Nonostante le sue condizioni fisiche declinino al punto da costringerla a camminare con l’aiuto di stampelle, Flannery continua a dare lezioni e conferenze attraverso il paese. E, fino alla sua scomparsa a soli 39 anni, non smetterà mai di scrivere: oltre ai suoi racconti, c’è una lunga corrispondenza con amici, parenti, e persino ammiratrici segrete. Amicizie e scambi che alimenterà dalla sua cameretta che somiglia, a detta della madre, più ad un pollaio che ad una stanza da letto.
Fino al Purgatorio, costi quel che costi
Flannery O’Connor dedicò la sua vita artistica a quelli che riteneva ciechi, incapaci di vedere la grazia, l’apertura verso la redenzione che porta tutti sulla via del Purgatorio. Che la accettino o meno, non è il suo problema, purché ognuno sappia che ogni anima può incontrarla a patto di abbandonare le proprie posizioni ideologiche e morali e la propria convinzione di agire in buona fede, e sia pronta a mirare la realtà dritto negli occhi, siano essi quelli del Cristo tatuato sulla schiena di Parker, o quelli disegnati sulla coda di un pavone.

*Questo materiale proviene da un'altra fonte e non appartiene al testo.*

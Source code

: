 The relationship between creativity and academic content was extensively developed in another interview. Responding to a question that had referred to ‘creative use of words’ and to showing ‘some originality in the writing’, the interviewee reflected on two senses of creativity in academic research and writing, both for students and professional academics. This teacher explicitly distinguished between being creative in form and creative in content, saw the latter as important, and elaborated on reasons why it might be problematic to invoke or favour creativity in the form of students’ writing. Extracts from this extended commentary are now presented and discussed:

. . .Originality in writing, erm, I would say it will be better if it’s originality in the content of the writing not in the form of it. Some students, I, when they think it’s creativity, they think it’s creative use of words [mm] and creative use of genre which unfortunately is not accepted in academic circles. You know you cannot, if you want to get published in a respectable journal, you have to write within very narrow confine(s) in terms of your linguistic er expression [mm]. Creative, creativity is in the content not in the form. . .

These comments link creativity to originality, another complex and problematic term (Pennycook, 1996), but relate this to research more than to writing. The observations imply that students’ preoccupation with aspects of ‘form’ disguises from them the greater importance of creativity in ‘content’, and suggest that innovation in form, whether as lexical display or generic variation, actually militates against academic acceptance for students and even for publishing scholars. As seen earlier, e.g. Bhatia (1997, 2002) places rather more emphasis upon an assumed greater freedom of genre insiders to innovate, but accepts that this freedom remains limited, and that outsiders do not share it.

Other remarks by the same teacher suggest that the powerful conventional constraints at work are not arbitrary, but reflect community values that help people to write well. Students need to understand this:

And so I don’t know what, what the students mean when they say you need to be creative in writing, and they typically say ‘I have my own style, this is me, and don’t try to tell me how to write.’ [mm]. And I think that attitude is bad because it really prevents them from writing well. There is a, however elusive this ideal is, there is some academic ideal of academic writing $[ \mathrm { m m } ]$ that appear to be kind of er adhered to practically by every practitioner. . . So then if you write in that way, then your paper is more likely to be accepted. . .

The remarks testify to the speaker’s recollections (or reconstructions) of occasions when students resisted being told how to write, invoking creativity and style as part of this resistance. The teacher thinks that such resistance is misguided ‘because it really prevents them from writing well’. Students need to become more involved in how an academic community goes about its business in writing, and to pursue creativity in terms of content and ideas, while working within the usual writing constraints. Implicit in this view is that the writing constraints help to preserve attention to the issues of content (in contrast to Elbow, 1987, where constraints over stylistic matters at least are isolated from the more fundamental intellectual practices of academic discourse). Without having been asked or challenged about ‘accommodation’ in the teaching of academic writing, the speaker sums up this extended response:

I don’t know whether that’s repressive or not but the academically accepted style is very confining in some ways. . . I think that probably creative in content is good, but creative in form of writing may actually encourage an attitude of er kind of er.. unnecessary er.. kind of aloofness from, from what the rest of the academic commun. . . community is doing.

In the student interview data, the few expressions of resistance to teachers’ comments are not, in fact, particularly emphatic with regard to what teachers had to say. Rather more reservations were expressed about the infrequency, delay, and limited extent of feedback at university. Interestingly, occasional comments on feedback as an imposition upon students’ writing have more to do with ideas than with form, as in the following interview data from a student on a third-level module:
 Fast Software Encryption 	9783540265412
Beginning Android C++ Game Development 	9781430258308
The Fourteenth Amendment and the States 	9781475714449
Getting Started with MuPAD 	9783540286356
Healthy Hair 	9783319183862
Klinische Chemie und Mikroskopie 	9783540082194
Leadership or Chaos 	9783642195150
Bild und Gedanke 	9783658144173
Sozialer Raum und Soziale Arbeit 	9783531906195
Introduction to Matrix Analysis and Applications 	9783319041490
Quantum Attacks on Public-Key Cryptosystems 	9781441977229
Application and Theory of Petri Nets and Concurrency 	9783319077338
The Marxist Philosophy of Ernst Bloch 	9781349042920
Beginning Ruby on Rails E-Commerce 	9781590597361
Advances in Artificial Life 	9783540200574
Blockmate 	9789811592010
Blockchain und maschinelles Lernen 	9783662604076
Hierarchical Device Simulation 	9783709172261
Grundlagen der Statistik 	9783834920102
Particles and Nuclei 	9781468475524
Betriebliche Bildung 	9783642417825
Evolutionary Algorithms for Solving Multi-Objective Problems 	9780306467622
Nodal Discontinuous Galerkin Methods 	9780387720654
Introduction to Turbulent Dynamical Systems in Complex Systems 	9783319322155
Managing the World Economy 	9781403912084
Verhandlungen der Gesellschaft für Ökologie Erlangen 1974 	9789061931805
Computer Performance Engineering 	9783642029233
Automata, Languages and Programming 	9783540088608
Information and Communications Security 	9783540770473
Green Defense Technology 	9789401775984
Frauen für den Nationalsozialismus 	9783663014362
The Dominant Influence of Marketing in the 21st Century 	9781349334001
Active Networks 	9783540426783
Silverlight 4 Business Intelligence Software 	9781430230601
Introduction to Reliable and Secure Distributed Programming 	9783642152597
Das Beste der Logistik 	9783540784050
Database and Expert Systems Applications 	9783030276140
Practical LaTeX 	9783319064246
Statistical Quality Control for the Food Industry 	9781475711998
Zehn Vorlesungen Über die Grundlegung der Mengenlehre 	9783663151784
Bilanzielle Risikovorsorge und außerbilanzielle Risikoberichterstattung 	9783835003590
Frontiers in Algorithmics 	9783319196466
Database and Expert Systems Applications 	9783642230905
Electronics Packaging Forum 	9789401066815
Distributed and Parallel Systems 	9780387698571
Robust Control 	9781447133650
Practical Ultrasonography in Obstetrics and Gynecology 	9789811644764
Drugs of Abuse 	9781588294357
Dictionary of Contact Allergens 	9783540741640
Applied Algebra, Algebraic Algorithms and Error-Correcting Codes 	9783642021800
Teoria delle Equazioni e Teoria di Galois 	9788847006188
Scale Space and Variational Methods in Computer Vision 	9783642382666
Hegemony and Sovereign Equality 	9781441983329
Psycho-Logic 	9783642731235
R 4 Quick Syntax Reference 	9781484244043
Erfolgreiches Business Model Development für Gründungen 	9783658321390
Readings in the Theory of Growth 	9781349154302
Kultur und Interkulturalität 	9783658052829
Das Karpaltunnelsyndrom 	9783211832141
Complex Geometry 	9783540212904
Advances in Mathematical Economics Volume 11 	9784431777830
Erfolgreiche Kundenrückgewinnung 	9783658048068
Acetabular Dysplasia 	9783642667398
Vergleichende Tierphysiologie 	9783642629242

E se qualcuno dei suoi personaggi resiste, nonostante i numerosi richiami, lei non esiterà a tracciare forme gigantesche e violente, non esiterà a scuotere brutalmente quell’anima, per fargli vedere la realtà, l’unica che valga, della grazia divina. Farà vedere, ma non spiegherà mai: perché, secondo la O’Connor, “imparare a guardare è la base per l’apprendimento di qualsiasi arte, tranne la musica”.
Fonti:
“La mia amica Flannery O’Connor, la grande scrittrice americana che non smise mai di «perseguitare la gioia»”, Leone Grotti in “Tempi”, 13 luglio 2014.
“Flannery O’Connor, Un Paon pour ange gardien.”, Marie-Claire Pasquier, Les Cahiers du GRIF, n°39, 1988. Recluses vagabondes. pp. 39-48.
Jacques Pothier. Une pascalienne catholique dans le Sud protestant : Flannery O’Connor et la pureté naturelle. Van Ruymbeke Bertrand. Réforme et révolutions : hommage à Bernard Cottret, Editions de Paris, pp.217-226, 2012, 2846211698.
“Carta, penna e inchiostro rosso sangue”, Respinti Marco in “Tempi”, 16 agosto 2001.